(Source records)
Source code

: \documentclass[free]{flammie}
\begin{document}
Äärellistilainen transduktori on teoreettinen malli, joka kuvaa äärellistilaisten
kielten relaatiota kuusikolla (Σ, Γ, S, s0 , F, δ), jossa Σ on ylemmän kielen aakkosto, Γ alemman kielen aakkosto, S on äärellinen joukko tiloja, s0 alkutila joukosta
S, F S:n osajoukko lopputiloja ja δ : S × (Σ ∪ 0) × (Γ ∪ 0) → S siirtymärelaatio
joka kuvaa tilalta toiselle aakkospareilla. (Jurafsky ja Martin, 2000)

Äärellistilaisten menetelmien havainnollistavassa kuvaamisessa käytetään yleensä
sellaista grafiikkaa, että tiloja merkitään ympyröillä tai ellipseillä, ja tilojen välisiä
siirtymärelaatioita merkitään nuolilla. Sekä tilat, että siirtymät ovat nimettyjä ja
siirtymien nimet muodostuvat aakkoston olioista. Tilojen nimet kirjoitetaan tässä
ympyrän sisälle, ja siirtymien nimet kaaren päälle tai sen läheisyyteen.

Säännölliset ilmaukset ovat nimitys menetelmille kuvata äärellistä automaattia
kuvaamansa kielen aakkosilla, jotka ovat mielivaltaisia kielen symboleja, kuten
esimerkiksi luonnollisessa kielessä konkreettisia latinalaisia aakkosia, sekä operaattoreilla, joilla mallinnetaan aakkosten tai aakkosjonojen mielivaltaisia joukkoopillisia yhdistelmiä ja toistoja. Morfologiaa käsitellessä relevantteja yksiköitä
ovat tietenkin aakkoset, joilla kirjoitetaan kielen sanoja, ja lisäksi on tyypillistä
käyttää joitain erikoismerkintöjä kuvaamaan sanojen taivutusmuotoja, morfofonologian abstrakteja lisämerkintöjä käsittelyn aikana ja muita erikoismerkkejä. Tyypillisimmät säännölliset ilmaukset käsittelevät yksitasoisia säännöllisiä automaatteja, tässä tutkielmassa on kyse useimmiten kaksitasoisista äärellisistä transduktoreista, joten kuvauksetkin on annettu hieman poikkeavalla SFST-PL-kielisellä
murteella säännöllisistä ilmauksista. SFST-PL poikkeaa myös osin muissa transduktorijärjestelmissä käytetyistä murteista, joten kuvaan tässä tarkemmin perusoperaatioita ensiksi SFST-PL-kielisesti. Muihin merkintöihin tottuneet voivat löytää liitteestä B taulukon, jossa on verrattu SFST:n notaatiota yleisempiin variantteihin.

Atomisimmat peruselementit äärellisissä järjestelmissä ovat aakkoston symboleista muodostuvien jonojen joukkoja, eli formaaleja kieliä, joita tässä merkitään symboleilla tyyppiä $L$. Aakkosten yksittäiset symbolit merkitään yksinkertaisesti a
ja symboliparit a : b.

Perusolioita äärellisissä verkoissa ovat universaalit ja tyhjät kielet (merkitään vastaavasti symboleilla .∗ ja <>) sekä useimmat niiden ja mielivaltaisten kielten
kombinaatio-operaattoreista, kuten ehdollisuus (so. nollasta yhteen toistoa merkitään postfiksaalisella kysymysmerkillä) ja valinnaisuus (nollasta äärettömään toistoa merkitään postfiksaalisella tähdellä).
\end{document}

What the task asks - There is a line with "ja symboliparit a : b." and a line with "Perusolioita äärellisissä verkoissa" above. Copy exactly those two lines and all lines between them, with nothing else.

Written solution -
ja symboliparit a : b.

Perusolioita äärellisissä verkoissa ovat universaalit ja tyhjät kielet (merkitään vastaavasti symboleilla .∗ ja <>) sekä useimmat niiden ja mielivaltaisten kielten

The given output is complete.